Historically, osteosarcoma has been a problematic metastatic disease, with 40-80% of patients developing pulmonary metastasis after primary tumor resection. Recent treatment advancements have reduced the occurrence of metastatic lesions to less than 30%. Using attenuated Salmonella typhimurium, we previously demonstrated regression in tumor burden in murine solid tumor and metastatic models. We established a murine model for metastatic osteosarcoma to determine the effect of treatment with a single oral dose of attenuated S. typhimurium with (SalpIL2) and without (Sal-NG) a gene for a truncated human interleukin-2. Female balb/c mice were administered 2 × 105 (ATCC K7M2) osteosarcoma cells via tail vein injection from culture and treated by oral gavage of Salmonella species 3 days later. Mice were harvested for splenic lymphocytes and tumor enumeration by intratracheal injection with India ink 21 days after injection. Treatment with attenuated SalpIL2 reduced pulmonary metastases in number and volume compared to saline controls. Furthermore, splenic natural killer cell populations were increased 93% with SalpIL2 and 114% with Sal-NG compared to nontreated groups. This pulmonary metastasis model demonstrates attenuated Salmonella typhimurium with human interleukin-2 reduced metastatic osteosarcoma in mice and confirm the need for further investigation into the immunologic properties of SalpIL2 as a possible treatment for metastatic osteosarcoma.

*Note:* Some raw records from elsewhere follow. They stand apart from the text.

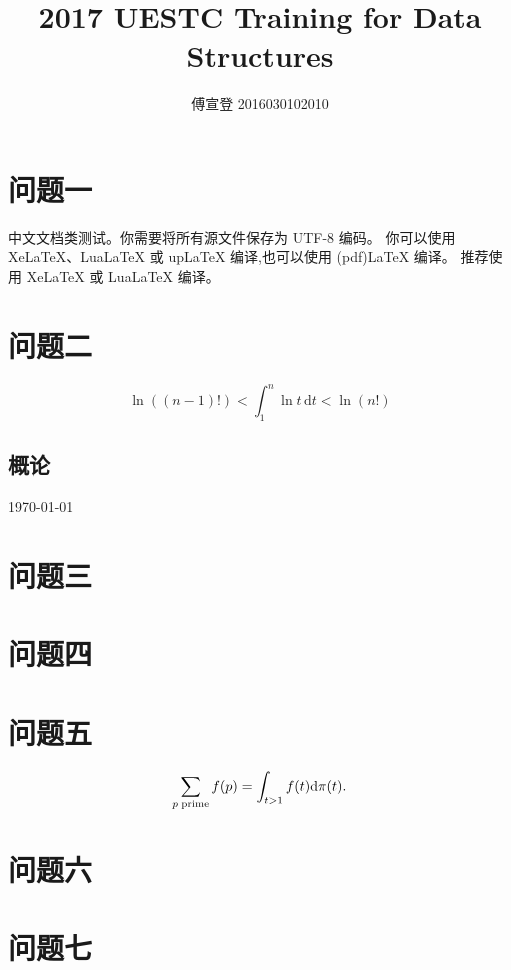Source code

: \documentclass[fontset=windowsnew,zihao=-4,scheme=chinese,punct=quanjiao,linespread=1,UTF8]{ctexart}
\begin{document}
\title{2017 UESTC Training for Data Structures}
\author{傅宣登 2016030102010}

\maketitle

\section{问题一}

中文文档类测试。你需要将所有源文件保存为 UTF-8 编码。
你可以使用 XeLaTeX、LuaLaTeX 或 upLaTeX 编译,也可以使用 (pdf)LaTeX 编译。
推荐使用 XeLaTeX 或 LuaLaTeX 编译。

\section{问题二}

\begin{equation}
  \ln((n-1)!) < \int_1^n \ln t\,\mathrm{d}t < \ln(n!)
\end{equation}

\subsection{概论}


\today \figurename

\section{问题三}


\section{问题四}

\section{问题五}
\[
  \sum_{p\rm\;prime}f(p) = \int_{t>1}f(t)\mathrm{d}\pi(t).
\]

\section{问题六}

\section{问题七}
\end{document}
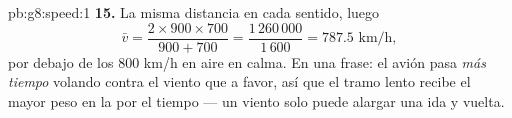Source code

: \begin{solution}{pb:g8:speed:1}
\textbf{15.} La misma distancia en cada sentido, luego
\[
\bar v = \frac{2 \times 900 \times 700}{900 + 700}
= \frac{1\,260\,000}{1\,600} = 787.5 \text{ km/h},
\]
por debajo de los $800$ km/h en aire en calma. En una frase: el avión pasa
\emph{más tiempo} volando contra el viento que a favor, así que el tramo lento
recibe el mayor peso en la  por el tiempo --- un
viento solo puede alargar una ida y vuelta.
\end{solution}
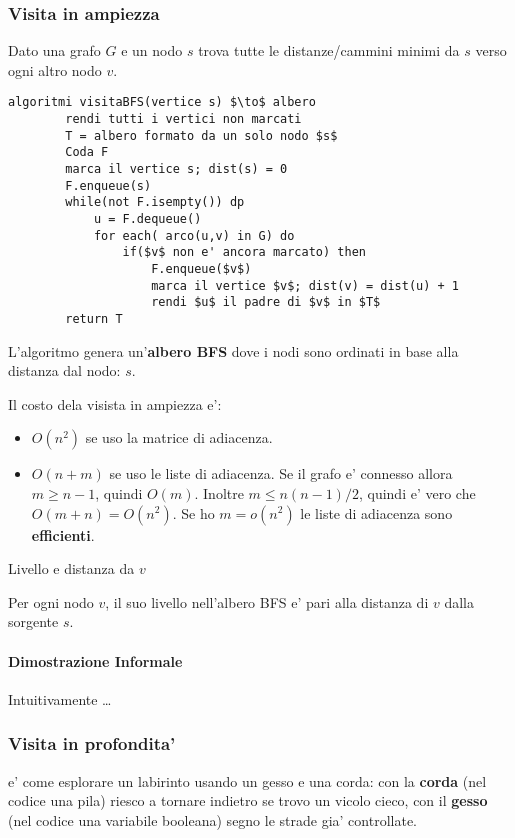 \subsubsection{Visita in ampiezza}
Dato una grafo $G$ e un nodo $s$ trova tutte le distanze/cammini minimi da 
$s$ verso ogni altro nodo $v$.

\begin{lstlisting}[mathescape=true]
    algoritmi visitaBFS(vertice s) $\to$ albero
        rendi tutti i vertici non marcati
        T = albero formato da un solo nodo $s$
        Coda F
        marca il vertice s; dist(s) = 0
        F.enqueue(s)
        while(not F.isempty()) dp
            u = F.dequeue()
            for each( arco(u,v) in G) do
                if($v$ non e' ancora marcato) then
                    F.enqueue($v$)
                    marca il vertice $v$; dist(v) = dist(u) + 1
                    rendi $u$ il padre di $v$ in $T$
        return T
\end{lstlisting}

L'algoritmo genera un'\textbf{albero BFS} dove i nodi sono ordinati 
in base alla distanza dal nodo: $s$.

Il costo dela visista in ampiezza e':
\begin{itemize}
    \item $O(n^2)$ se uso la matrice di adiacenza.
    \item $O(n+m)$ se uso le liste di adiacenza. Se il grafo e' connesso allora $m \geq n-1$, quindi $O(m)$.
    \subitem Inoltre $m \leq n(n-1)/2$, quindi e' vero che $O(m+n) = O(n^2)$.
    \subitem Se ho $m=o(n^2)$ le liste di adiacenza sono \textbf{efficienti}.
\end{itemize}

\begin{definition}{Livello e distanza da $v$}

    Per ogni nodo $v$, il suo livello nell'albero BFS e' pari
    alla distanza di $v$ dalla sorgente $s$.
\end{definition}

\paragraph{Dimostrazione Informale} 
    Intuitivamente \dots

\subsubsection{Visita in profondita'}
e' come esplorare un labirinto usando un gesso e una corda:
con la \textbf{corda} (nel codice una pila) riesco a tornare indietro se trovo un vicolo cieco,
con il \textbf{gesso} (nel codice una variabile booleana) segno le strade gia' controllate.

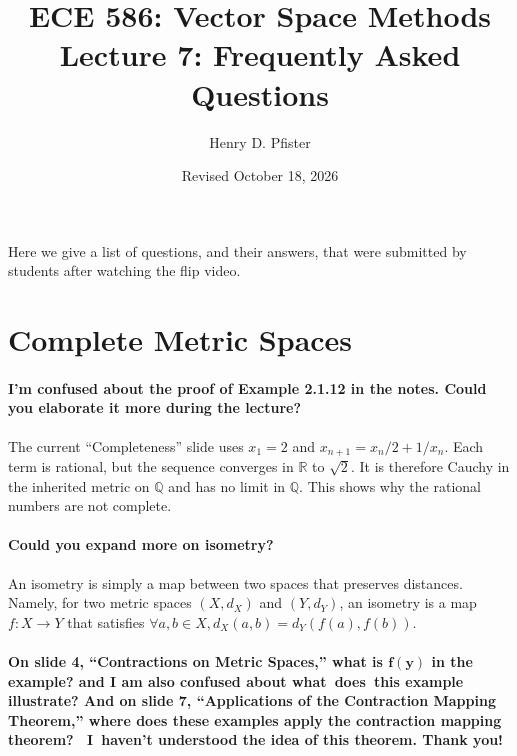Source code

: \documentclass[10pt,english]{article}
\begin{document}
\title{ECE 586: Vector Space Methods \\ Lecture 7: Frequently Asked Questions}
\author{Henry D. Pfister \\ \univ}
\date{Revised October 18, 2026}

\maketitle

Here we give a list of questions, and their answers, that were submitted by students after watching the flip video.

\section{Complete Metric Spaces}

\paragraph{I'm confused about the proof of Example 2.1.12 in the notes. Could you elaborate it more during the lecture?}


The current ``Completeness'' slide uses $x_1=2$ and $x_{n+1}=x_n/2+1/x_n$.
Each term is rational, but the sequence converges in $\mathbb{R}$ to $\sqrt{2}$.
It is therefore Cauchy in the inherited metric on $\mathbb{Q}$ and has no limit in $\mathbb{Q}$.
This shows why the rational numbers are not complete.


\paragraph{Could you expand more on isometry?}

An isometry is simply a map between two spaces that preserves distances.
Namely, for two metric spaces $(X,d_X)$ and $(Y,d_Y)$, an isometry is a map $f: X \rightarrow Y$ that satisfies $\forall a,b \in X, d_X(a,b) = d_Y(f(a),f(b))$.

\paragraph{On slide 4, ``Contractions on Metric Spaces,'' what is $\boldsymbol{f(y)}$ in the example? and I am also confused about what does this example illustrate? And on slide 7, ``Applications of the Contraction Mapping Theorem,'' where does these examples apply the contraction mapping theorem?  I haven't understood the idea of this theorem. Thank you!}
\end{document}
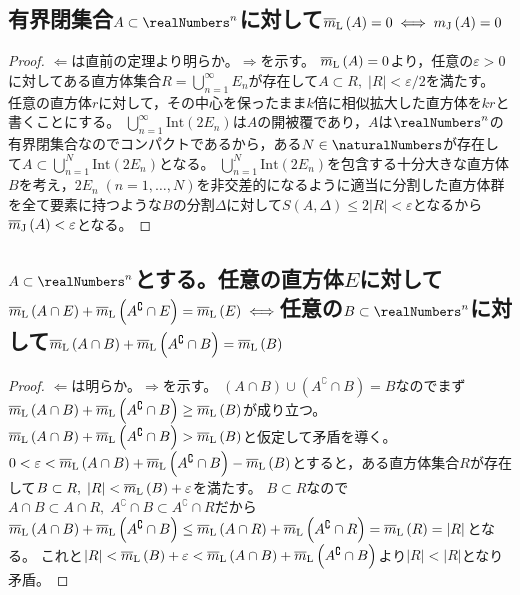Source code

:         \subsection{有界閉集合\texorpdfstring{$A\subset\realNumbers^n$}{A⊂R\string^n}に対して\texorpdfstring{$\mLebO{A}=0 \iff \mJordan{A}=0$}{AのLebesgue外測度=0 ⇔ AのJordan外測度}}
            \begin{proof}
                \quad\par
                $\Leftarrow$は直前の定理より明らか。$\Rightarrow$を示す。
                $\mLebO{A}=0$より，任意の$\varepsilon>0$に対してある直方体集合$R=\bigcup_{n=1}^\infty E_n$が存在して$A\subset R,\;|R|<\varepsilon/2$を満たす。
                任意の直方体$r$に対して，その中心を保ったまま$k$倍に相似拡大した直方体を$kr$と書くことにする。
                $\bigcup_{n=1}^\infty \textrm{Int}(2E_n)$は$A$の開被覆であり，$A$は$\realNumbers^n$の有界閉集合なのでコンパクトであるから，ある$N\in\naturalNumbers$が存在して$A\subset \bigcup_{n=1}^N \textrm{Int}(2E_n)$となる。
                $\bigcup_{n=1}^N \textrm{Int}(2E_n)$を包含する十分大きな直方体$B$を考え，$2E_n\;(n=1,\dotsc,N)$を非交差的になるように適当に分割した直方体群を全て要素に持つような$B$の分割$\Delta$に対して$S(A,\Delta) \leq 2|R| <\varepsilon$となるから$\mJo{A}<\varepsilon$となる。
            \end{proof}
        \subsection{\texorpdfstring{$A\subset\realNumbers^n$}{A⊂R\string^n}とする。任意の直方体\texorpdfstring{$E$}{E}に対して\texorpdfstring{$\mLebO{A\cap E} + \mLebO{A^\complement\cap E} = \mLebO{E} \iff$}{mLo(A∩E) + mLo(A\string^C E) = mLo(E) ⇔}任意の\texorpdfstring{$B\subset\realNumbers^n$}{B⊂R\string^n}に対して\texorpdfstring{$\mLebO{A\cap B} + \mLebO{A^\complement\cap B} = \mLebO{B}$}{mLebo(A∩B) + mLo(A\string^C ∩B)}}
            \begin{proof}
                \quad\par
                $\Leftarrow$は明らか。$\Rightarrow$を示す。
                $(A\cap B)\cup(A^\complement\cap B) = B$なのでまず$\mLebO{A\cap B} + \mLebO{A^\complement\cap B} \geq \mLebO{B}$が成り立つ。
                $\mLebO{A\cap B} + \mLebO{A^\complement\cap B} > \mLebO{B}$と仮定して矛盾を導く。
                $0<\varepsilon < \mLebO{A\cap B} + \mLebO{A^\complement\cap B} - \mLebO{B}$とすると，ある直方体集合$R$が存在して$B\subset R,\;|R| < \mLebO{B}+\varepsilon$を満たす。
                $B\subset R$なので$A\cap B\subset A\cap R,\;A^\complement\cap B\subset A^\complement\cap R$だから$\mLebO{A\cap B} + \mLebO{A^\complement\cap B} \leq \mLebO{A\cap R} + \mLebO{A^\complement\cap R} = \mLebO{R} = |R|$となる。
                これと$|R| < \mLebO{B}+\varepsilon < \mLebO{A\cap B} + \mLebO{A^\complement\cap B}$より$|R|<|R|$となり矛盾。
            \end{proof}
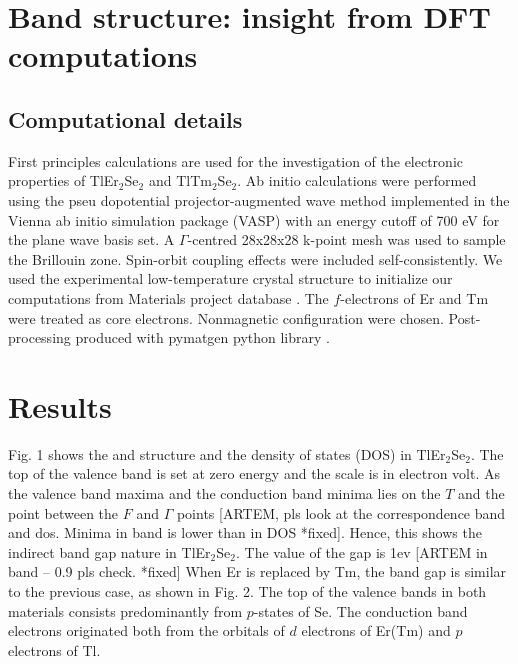 \documentclass[onecolumn]{revtex4}
\date{\today}
\begin{document}
\maketitle
\tableofcontents
\section{Band structure: insight from DFT computations}
\subsection{Computational details}

First principles calculations are used for the investigation of the electronic properties of TlEr$_2$Se$_2$ and TlTm$_2$Se$_2$. 
Ab initio calculations were performed using the pseu
dopotential projector-augmented wave method \cite{Kresse1999} implemented in the Vienna ab initio simulation package
(VASP) \cite{Kresse1996,Kresse1993} with an energy cutoff of 700 eV for the plane wave basis set. A $\Gamma$-centred  28x28x28 k-point mesh was used to sample the Brillouin zone. Spin-orbit coupling effects were included self-consistently. We used the experimental low-temperature crystal structure to initialize our
computations from Materials project database \cite{MaterialsProject}. The $ f $-electrons of Er and Tm were treated as core electrons. Nonmagnetic configuration were chosen. Post-processing produced with pymatgen python library \cite{Pymatgen}. 
 
\section{Results}
Fig. 1 shows the and structure and the density of states (DOS) in TlEr$_2$Se$_2$. The top of the valence band is set at zero energy and the scale is in electron volt. As the valence band maxima and the conduction band minima lies on the $T$ and the point between the $F$ and $\Gamma$ points [ARTEM, pls look at the correspondence band and dos. Minima in band is lower than in DOS *fixed]. Hence, this shows the indirect band gap nature in TlEr$_2$Se$_2$. The value of the gap is 1ev [ARTEM in band -- 0.9 pls check. *fixed] 
When Er is replaced by Tm, the band gap is similar to the previous case, as shown in Fig. 2. 
The top of the valence bands in both materials consists predominantly from $ p $-states of Se.
The conduction band electrons originated both from the orbitals of $ d $  electrons of Er(Tm) and $ p $  electrons of Tl.  
 
\end{document}
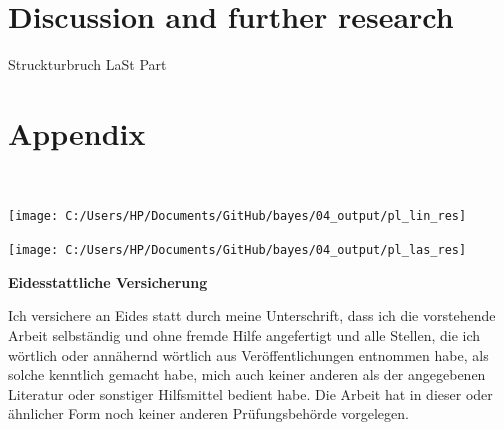 \documentclass[12pt,a4paper]{article}
\let\origfigure\figure
\let\endorigfigure\endfigure
\renewenvironment{figure}[1][2] {
    \expandafter\origfigure\expandafter[H]
} {
    \endorigfigure
}
\begin{document}
\newpage

\hypertarget{discussion-and-further-research}{%
\section{Discussion and further
research}\label{discussion-and-further-research}}

Struckturbruch LaSt Part

\newpage

\hypertarget{appendix}{%
\section{Appendix}\label{appendix}}

\(\quad\)

\begin{figure}

\texttt{[image: C:/Users/HP/Documents/GitHub/bayes/04\_output/pl\_lin\_res]} \hfill{}

\caption{ \label{fig:res_lm} Plot of the Residuals vs Fitted Values for the Linear Model}\label{fig:fig3}
\end{figure}

\begin{figure}

\texttt{[image: C:/Users/HP/Documents/GitHub/bayes/04\_output/pl\_las\_res]} \hfill{}

\caption{ \label{fig:res_lasso} Plot of the Residuals vs Fitted Values for the LASSO Model}\label{fig:fig4}
\end{figure}

\newpage
\newpage
\renewcommand*{\mkbibnamefamily}[1]{\textbf{#1}}
\renewcommand*{\mkbibnamegiven}[1]{\textbf{#1}}
\renewcommand*{\mkbibnameprefix}[1]{\textbf{#1}}
\renewcommand*{\mkbibnamesuffix}[1]{\textbf{#1}}


\printbibliography[title=References]


\newpage
\textbf{Eidesstattliche Versicherung}

\bigskip

Ich versichere an Eides statt durch meine Unterschrift, dass ich die vorstehende Arbeit selbständig und ohne fremde Hilfe angefertigt und alle Stellen, die ich wörtlich oder annähernd wörtlich aus Veröffentlichungen entnommen habe, als solche kenntlich gemacht habe, mich auch keiner anderen als der angegebenen Literatur oder sonstiger Hilfsmittel bedient habe. Die Arbeit hat in dieser oder ähnlicher Form noch keiner anderen Prüfungsbehörde vorgelegen.

\vspace{1cm}
\rule{0pt}{2\baselineskip} %
\par\noindent{} \hfill\makebox[2.25in]{\hrulefill}%
\par\noindent\makebox[2.25in][l]{} \hfill{}%
\end{document}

Original languageEnglish (US)
Pages (from-to)1285-1291
Number of pages7
JournalClinical orthopaedics and related research
Issue number6
StatePublished - Jun 2008

Bibliographical note

Funding Information:
Each author certifies that he or she has no commercial associations (eg, consultancies, stock ownership, equity interest, patent/licensing arrangements, etc) that might pose a conflict of interest in connection with the submitted article. This project was paid for by the Arnold S. Leonard Cancer Research Fund and/or Department Chair. Each author certifies that his or her institution has approved the animal protocol for this investigation and that all investigations were conducted in conformity with ethical principles of research.

Funding Information:
Acknowledgments We thank the Flow Cytometry Core Facility of the University of Minnesota Cancer Center, a comprehensive cancer center designated by the National Cancer Institute, supported in part by P30 CA77598. We also thank Dr. Robert Acton, Dr. Denis Clo-hisy, Dr. Robert Bulander, Dr. Karen Wasiluk, Karen McCulloch and Jerry Vincent for their support of this project. We also thank the University of Minnesota’s Cancer Center’s Histopathology Core for their slide preparation of histological samples. All experiments were approved by the University of Minnesota Institutional Animal Care and Uses Committee (number 0409A63728).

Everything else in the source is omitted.